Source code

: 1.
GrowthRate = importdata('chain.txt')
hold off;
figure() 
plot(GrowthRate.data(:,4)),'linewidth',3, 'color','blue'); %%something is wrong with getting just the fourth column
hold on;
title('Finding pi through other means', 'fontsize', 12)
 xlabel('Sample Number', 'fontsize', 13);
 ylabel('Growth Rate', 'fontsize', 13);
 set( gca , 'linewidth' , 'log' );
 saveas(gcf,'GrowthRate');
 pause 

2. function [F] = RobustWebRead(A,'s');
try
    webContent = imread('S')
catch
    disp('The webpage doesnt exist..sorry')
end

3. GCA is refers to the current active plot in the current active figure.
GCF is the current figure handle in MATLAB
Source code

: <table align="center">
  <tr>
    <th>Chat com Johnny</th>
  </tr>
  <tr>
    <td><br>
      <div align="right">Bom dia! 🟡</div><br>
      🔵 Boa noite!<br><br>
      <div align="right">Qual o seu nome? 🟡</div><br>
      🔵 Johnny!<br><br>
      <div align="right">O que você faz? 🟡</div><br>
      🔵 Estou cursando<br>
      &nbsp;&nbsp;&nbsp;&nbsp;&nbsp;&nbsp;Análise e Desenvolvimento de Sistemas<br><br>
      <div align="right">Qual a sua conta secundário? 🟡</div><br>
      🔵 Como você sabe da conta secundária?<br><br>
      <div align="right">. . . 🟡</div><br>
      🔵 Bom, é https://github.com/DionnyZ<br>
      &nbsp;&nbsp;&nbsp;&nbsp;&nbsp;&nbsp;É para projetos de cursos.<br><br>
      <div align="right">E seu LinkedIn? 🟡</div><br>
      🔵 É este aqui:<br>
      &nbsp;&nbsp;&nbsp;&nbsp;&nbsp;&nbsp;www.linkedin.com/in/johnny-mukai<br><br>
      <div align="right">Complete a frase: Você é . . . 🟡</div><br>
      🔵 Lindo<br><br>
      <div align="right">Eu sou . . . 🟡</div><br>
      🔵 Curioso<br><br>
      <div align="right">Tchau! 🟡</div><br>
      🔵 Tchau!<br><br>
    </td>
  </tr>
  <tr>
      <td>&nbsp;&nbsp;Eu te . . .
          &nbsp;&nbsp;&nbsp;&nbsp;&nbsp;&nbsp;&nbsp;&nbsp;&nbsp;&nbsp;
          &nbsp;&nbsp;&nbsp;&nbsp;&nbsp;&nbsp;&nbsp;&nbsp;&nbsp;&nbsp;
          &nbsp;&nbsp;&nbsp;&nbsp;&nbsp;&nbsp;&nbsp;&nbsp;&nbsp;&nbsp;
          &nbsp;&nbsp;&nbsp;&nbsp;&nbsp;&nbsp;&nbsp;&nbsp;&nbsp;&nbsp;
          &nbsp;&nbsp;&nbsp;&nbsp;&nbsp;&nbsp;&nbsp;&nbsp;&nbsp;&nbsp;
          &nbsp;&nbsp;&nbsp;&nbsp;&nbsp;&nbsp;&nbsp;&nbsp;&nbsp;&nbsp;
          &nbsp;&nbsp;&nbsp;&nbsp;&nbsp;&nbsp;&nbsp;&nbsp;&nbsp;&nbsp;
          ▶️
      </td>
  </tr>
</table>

□ □ □

▶ Exercise instructions
Nothing should be left out or altered, so reproduce the whole listing.

▶ Problem solution
Source code

: 1.
GrowthRate = importdata('chain.txt')
hold off;
figure() 
plot(GrowthRate.data(:,4)),'linewidth',3, 'color','blue'); %%something is wrong with getting just the fourth column
hold on;
title('Finding pi through other means', 'fontsize', 12)
 xlabel('Sample Number', 'fontsize', 13);
 ylabel('Growth Rate', 'fontsize', 13);
 set( gca , 'linewidth' , 'log' );
 saveas(gcf,'GrowthRate');
 pause 

2. function [F] = RobustWebRead(A,'s');
try
    webContent = imread('S')
catch
    disp('The webpage doesnt exist..sorry')
end

3. GCA is refers to the current active plot in the current active figure.
GCF is the current figure handle in MATLAB
Source code

: <table align="center">
  <tr>
    <th>Chat com Johnny</th>
  </tr>
  <tr>
    <td><br>
      <div align="right">Bom dia! 🟡</div><br>
      🔵 Boa noite!<br><br>
      <div align="right">Qual o seu nome? 🟡</div><br>
      🔵 Johnny!<br><br>
      <div align="right">O que você faz? 🟡</div><br>
      🔵 Estou cursando<br>
      &nbsp;&nbsp;&nbsp;&nbsp;&nbsp;&nbsp;Análise e Desenvolvimento de Sistemas<br><br>
      <div align="right">Qual a sua conta secundário? 🟡</div><br>
      🔵 Como você sabe da conta secundária?<br><br>
      <div align="right">. . . 🟡</div><br>
      🔵 Bom, é https://github.com/DionnyZ<br>
      &nbsp;&nbsp;&nbsp;&nbsp;&nbsp;&nbsp;É para projetos de cursos.<br><br>
      <div align="right">E seu LinkedIn? 🟡</div><br>
      🔵 É este aqui:<br>
      &nbsp;&nbsp;&nbsp;&nbsp;&nbsp;&nbsp;www.linkedin.com/in/johnny-mukai<br><br>
      <div align="right">Complete a frase: Você é . . . 🟡</div><br>
      🔵 Lindo<br><br>
      <div align="right">Eu sou . . . 🟡</div><br>
      🔵 Curioso<br><br>
      <div align="right">Tchau! 🟡</div><br>
      🔵 Tchau!<br><br>
    </td>
  </tr>
  <tr>
      <td>&nbsp;&nbsp;Eu te . . .
          &nbsp;&nbsp;&nbsp;&nbsp;&nbsp;&nbsp;&nbsp;&nbsp;&nbsp;&nbsp;
          &nbsp;&nbsp;&nbsp;&nbsp;&nbsp;&nbsp;&nbsp;&nbsp;&nbsp;&nbsp;
          &nbsp;&nbsp;&nbsp;&nbsp;&nbsp;&nbsp;&nbsp;&nbsp;&nbsp;&nbsp;
          &nbsp;&nbsp;&nbsp;&nbsp;&nbsp;&nbsp;&nbsp;&nbsp;&nbsp;&nbsp;
          &nbsp;&nbsp;&nbsp;&nbsp;&nbsp;&nbsp;&nbsp;&nbsp;&nbsp;&nbsp;
          &nbsp;&nbsp;&nbsp;&nbsp;&nbsp;&nbsp;&nbsp;&nbsp;&nbsp;&nbsp;
          &nbsp;&nbsp;&nbsp;&nbsp;&nbsp;&nbsp;&nbsp;&nbsp;&nbsp;&nbsp;
          ▶️
      </td>
  </tr>
</table>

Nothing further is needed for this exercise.